+++ Dataset extract

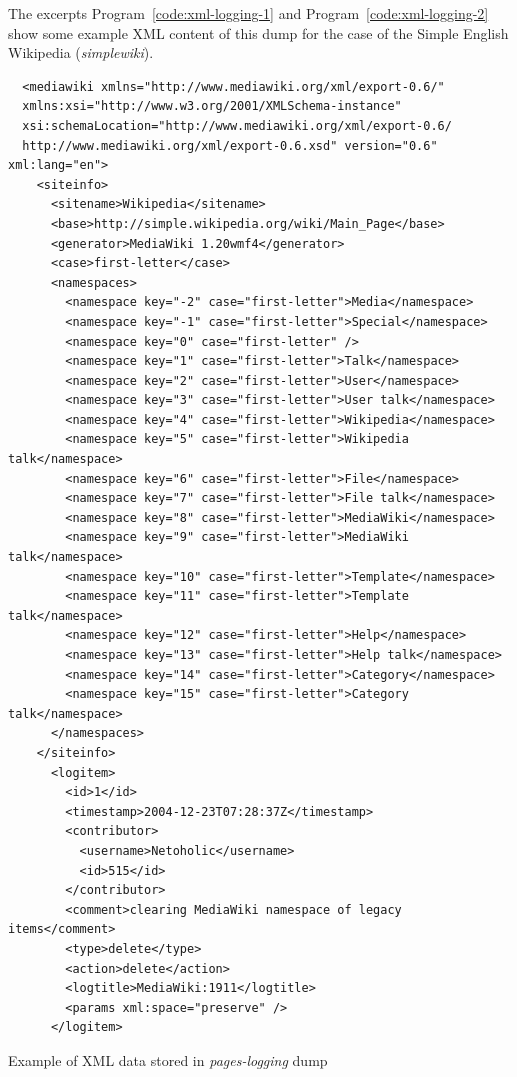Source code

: The excerpts Program~\ref{code:xml-logging-1} and 
Program~\ref{code:xml-logging-2} show some example XML content of
this dump for the case of the Simple English Wikipedia (\textit{simplewiki}).

\begin{program}
  \begin{small}
  \begin{verbatim}
  <mediawiki xmlns="http://www.mediawiki.org/xml/export-0.6/" 
  xmlns:xsi="http://www.w3.org/2001/XMLSchema-instance" 
  xsi:schemaLocation="http://www.mediawiki.org/xml/export-0.6/ 
  http://www.mediawiki.org/xml/export-0.6.xsd" version="0.6" xml:lang="en">
    <siteinfo>
      <sitename>Wikipedia</sitename>
      <base>http://simple.wikipedia.org/wiki/Main_Page</base>
      <generator>MediaWiki 1.20wmf4</generator>
      <case>first-letter</case>
      <namespaces>
        <namespace key="-2" case="first-letter">Media</namespace>
        <namespace key="-1" case="first-letter">Special</namespace>
        <namespace key="0" case="first-letter" />
        <namespace key="1" case="first-letter">Talk</namespace>
        <namespace key="2" case="first-letter">User</namespace>
        <namespace key="3" case="first-letter">User talk</namespace>
        <namespace key="4" case="first-letter">Wikipedia</namespace>
        <namespace key="5" case="first-letter">Wikipedia talk</namespace>
        <namespace key="6" case="first-letter">File</namespace>
        <namespace key="7" case="first-letter">File talk</namespace>
        <namespace key="8" case="first-letter">MediaWiki</namespace>
        <namespace key="9" case="first-letter">MediaWiki talk</namespace>
        <namespace key="10" case="first-letter">Template</namespace>
        <namespace key="11" case="first-letter">Template talk</namespace>
        <namespace key="12" case="first-letter">Help</namespace>
        <namespace key="13" case="first-letter">Help talk</namespace>
        <namespace key="14" case="first-letter">Category</namespace>
        <namespace key="15" case="first-letter">Category talk</namespace>
      </namespaces>
    </siteinfo>
      <logitem>
        <id>1</id>
        <timestamp>2004-12-23T07:28:37Z</timestamp>
        <contributor>
          <username>Netoholic</username>
          <id>515</id>
        </contributor>
        <comment>clearing MediaWiki namespace of legacy items</comment>
        <type>delete</type>
        <action>delete</action>
        <logtitle>MediaWiki:1911</logtitle>
        <params xml:space="preserve" />
      </logitem>
  \end{verbatim}
  \end{small}
  \caption{Example of XML data stored in \textit{pages-logging} dump}
  \label{code:xml-logging-1}
\end{program}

++++++

What is expected – Output the records above exactly, omitting the pictures.

Answer –
Source code

: The excerpts Program~\ref{code:xml-logging-1} and 
Program~\ref{code:xml-logging-2} show some example XML content of
this dump for the case of the Simple English Wikipedia (\textit{simplewiki}).

\begin{program}
  \begin{small}
  \begin{verbatim}
  <mediawiki xmlns="http://www.mediawiki.org/xml/export-0.6/" 
  xmlns:xsi="http://www.w3.org/2001/XMLSchema-instance" 
  xsi:schemaLocation="http://www.mediawiki.org/xml/export-0.6/ 
  http://www.mediawiki.org/xml/export-0.6.xsd" version="0.6" xml:lang="en">
    <siteinfo>
      <sitename>Wikipedia</sitename>
      <base>http://simple.wikipedia.org/wiki/Main_Page</base>
      <generator>MediaWiki 1.20wmf4</generator>
      <case>first-letter</case>
      <namespaces>
        <namespace key="-2" case="first-letter">Media</namespace>
        <namespace key="-1" case="first-letter">Special</namespace>
        <namespace key="0" case="first-letter" />
        <namespace key="1" case="first-letter">Talk</namespace>
        <namespace key="2" case="first-letter">User</namespace>
        <namespace key="3" case="first-letter">User talk</namespace>
        <namespace key="4" case="first-letter">Wikipedia</namespace>
        <namespace key="5" case="first-letter">Wikipedia talk</namespace>
        <namespace key="6" case="first-letter">File</namespace>
        <namespace key="7" case="first-letter">File talk</namespace>
        <namespace key="8" case="first-letter">MediaWiki</namespace>
        <namespace key="9" case="first-letter">MediaWiki talk</namespace>
        <namespace key="10" case="first-letter">Template</namespace>
        <namespace key="11" case="first-letter">Template talk</namespace>
        <namespace key="12" case="first-letter">Help</namespace>
        <namespace key="13" case="first-letter">Help talk</namespace>
        <namespace key="14" case="first-letter">Category</namespace>
        <namespace key="15" case="first-letter">Category talk</namespace>
      </namespaces>
    </siteinfo>
      <logitem>
        <id>1</id>
        <timestamp>2004-12-23T07:28:37Z</timestamp>
        <contributor>
          <username>Netoholic</username>
          <id>515</id>
        </contributor>
        <comment>clearing MediaWiki namespace of legacy items</comment>
        <type>delete</type>
        <action>delete</action>
        <logtitle>MediaWiki:1911</logtitle>
        <params xml:space="preserve" />
      </logitem>
  \end{verbatim}
  \end{small}
  \caption{Example of XML data stored in \textit{pages-logging} dump}
  \label{code:xml-logging-1}
\end{program}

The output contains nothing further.